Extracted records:
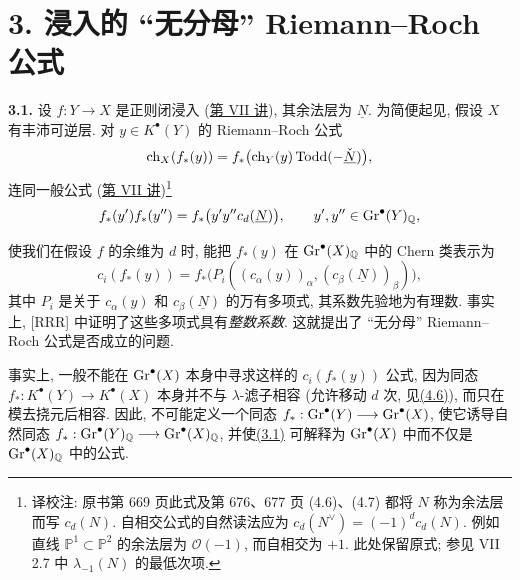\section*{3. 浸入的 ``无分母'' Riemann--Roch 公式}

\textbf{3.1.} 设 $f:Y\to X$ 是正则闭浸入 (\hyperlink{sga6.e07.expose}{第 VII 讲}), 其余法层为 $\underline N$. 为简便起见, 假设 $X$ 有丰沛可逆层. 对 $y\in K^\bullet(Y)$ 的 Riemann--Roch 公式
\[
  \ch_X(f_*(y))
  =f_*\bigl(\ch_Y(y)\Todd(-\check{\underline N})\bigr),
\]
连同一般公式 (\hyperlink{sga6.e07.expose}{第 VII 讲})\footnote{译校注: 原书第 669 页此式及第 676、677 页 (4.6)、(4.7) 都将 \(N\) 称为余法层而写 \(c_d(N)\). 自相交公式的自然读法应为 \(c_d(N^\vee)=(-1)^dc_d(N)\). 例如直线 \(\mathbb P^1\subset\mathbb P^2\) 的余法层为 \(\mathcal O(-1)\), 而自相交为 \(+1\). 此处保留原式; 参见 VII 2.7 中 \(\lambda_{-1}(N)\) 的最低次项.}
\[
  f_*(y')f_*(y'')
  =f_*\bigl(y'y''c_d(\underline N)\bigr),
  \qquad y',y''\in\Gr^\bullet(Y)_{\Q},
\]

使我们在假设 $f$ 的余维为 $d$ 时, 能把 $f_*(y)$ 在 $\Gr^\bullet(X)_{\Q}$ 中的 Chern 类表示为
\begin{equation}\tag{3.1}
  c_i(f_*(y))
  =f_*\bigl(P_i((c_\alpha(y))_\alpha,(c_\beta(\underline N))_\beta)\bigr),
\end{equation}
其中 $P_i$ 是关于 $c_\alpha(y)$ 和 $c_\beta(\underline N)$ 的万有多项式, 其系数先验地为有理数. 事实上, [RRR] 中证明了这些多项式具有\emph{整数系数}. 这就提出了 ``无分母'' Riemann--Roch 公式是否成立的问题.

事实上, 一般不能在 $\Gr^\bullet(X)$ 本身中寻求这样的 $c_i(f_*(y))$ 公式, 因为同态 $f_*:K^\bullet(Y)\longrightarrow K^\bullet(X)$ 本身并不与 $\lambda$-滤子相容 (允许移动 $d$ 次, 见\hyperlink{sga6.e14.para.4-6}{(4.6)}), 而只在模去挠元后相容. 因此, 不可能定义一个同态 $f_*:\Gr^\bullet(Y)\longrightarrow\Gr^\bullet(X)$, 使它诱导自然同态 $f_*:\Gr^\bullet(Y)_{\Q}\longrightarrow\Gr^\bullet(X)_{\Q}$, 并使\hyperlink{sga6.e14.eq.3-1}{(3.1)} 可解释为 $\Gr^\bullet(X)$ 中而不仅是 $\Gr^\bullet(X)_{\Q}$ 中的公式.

---

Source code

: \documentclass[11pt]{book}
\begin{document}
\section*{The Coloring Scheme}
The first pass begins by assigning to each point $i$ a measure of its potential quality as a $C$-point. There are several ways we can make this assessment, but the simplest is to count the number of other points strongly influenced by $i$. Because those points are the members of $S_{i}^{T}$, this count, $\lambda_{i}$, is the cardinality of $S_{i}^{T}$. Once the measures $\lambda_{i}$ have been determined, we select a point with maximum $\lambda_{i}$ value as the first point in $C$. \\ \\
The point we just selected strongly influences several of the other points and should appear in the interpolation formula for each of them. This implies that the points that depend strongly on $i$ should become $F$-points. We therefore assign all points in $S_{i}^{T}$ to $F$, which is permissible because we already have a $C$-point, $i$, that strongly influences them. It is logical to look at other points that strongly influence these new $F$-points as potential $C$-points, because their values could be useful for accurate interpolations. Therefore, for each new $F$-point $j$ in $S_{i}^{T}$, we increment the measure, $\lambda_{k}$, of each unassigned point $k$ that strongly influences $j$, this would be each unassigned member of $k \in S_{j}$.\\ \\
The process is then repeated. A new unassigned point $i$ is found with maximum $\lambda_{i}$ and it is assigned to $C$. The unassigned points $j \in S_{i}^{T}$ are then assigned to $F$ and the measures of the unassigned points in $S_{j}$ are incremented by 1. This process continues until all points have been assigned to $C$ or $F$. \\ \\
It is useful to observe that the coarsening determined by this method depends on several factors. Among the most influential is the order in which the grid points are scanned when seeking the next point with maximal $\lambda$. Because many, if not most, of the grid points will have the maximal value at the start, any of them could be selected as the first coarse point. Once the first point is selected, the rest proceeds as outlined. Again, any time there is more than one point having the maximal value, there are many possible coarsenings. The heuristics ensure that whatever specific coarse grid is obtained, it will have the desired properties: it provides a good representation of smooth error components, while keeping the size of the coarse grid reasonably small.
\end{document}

...

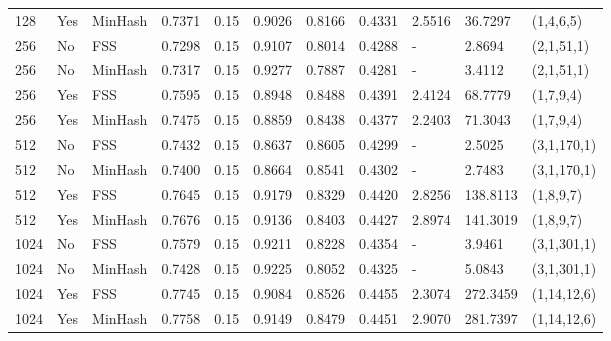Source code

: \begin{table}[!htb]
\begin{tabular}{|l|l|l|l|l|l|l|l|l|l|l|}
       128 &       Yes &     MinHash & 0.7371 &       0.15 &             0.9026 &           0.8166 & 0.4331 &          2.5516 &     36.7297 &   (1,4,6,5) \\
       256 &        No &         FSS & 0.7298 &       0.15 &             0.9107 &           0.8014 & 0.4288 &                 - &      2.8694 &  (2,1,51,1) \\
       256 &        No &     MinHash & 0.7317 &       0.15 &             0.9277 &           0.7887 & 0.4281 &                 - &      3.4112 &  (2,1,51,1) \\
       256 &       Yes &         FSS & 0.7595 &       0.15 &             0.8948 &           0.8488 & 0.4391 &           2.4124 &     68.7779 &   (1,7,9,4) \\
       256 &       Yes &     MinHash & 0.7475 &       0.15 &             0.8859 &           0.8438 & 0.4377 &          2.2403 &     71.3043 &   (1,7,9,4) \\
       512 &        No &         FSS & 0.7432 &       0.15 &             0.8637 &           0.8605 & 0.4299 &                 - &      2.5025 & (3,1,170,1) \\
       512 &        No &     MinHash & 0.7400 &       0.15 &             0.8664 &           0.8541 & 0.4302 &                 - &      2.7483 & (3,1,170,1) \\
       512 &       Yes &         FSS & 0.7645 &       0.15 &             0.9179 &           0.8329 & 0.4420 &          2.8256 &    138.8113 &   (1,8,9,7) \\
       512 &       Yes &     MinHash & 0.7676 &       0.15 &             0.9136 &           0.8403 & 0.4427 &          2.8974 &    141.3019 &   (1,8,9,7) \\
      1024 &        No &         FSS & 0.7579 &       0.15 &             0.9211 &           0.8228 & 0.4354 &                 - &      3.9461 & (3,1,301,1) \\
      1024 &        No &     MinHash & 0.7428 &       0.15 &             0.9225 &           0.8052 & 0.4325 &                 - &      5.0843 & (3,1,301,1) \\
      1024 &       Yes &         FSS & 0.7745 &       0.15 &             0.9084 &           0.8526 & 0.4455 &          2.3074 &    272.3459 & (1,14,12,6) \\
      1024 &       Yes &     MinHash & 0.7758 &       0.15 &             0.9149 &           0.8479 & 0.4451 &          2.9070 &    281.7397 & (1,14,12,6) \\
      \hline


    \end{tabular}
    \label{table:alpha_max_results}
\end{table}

Problem: Find the word "bigl" in the data and copy out each line where it turns up.

Solution for this exercise:
  =f_*\bigl(\ch_Y(y)\Todd(-\check{\underline N})\bigr),
  =f_*\bigl(y'y''c_d(\underline N)\bigr),
  =f_*\bigl(P_i((c_\alpha(y))_\alpha,(c_\beta(\underline N))_\beta)\bigr),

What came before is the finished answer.